[[ INFORMATION PROVIDED open ]]

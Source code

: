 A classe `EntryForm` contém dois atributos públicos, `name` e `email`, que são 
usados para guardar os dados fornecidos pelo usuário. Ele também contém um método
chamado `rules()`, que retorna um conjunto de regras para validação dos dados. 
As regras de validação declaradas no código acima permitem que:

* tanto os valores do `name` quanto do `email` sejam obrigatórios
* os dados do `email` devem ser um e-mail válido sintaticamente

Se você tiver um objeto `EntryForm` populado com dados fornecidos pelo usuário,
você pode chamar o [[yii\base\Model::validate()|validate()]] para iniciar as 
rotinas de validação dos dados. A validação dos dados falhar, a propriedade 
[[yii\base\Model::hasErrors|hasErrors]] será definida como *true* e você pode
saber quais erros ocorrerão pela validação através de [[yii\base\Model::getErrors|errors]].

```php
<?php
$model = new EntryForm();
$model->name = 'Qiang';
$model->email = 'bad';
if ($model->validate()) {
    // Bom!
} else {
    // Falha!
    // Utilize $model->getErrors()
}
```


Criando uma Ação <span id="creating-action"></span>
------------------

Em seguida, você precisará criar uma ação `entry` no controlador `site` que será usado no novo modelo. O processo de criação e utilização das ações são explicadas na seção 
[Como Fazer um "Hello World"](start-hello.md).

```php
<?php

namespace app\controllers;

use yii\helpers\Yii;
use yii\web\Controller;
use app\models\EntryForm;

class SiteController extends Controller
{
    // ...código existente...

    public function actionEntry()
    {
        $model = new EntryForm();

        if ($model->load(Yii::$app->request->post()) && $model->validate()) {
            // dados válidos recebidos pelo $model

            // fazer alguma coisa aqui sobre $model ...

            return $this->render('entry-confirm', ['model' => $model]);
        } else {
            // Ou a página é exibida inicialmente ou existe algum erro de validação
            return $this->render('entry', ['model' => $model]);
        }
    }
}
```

[[ INFORMATION PROVIDED closed ]]

WHAT IS NEEDED:
Give the number of lines in the data that contain the word "getErrors", and add no other text.

RESPONSE TO THE EXERCISE:
2